# [THE PROBLEM]
Count each line below that has "game" anywhere in it. Answer with the total alone.

───── EXCERPTED RECORDS ─────

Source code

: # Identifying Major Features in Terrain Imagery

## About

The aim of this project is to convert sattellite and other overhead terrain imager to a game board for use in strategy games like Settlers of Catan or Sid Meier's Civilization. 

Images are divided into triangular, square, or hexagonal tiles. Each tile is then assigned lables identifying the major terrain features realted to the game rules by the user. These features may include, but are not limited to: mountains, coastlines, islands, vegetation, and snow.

─────

# [RESULT OF THE TASK]
2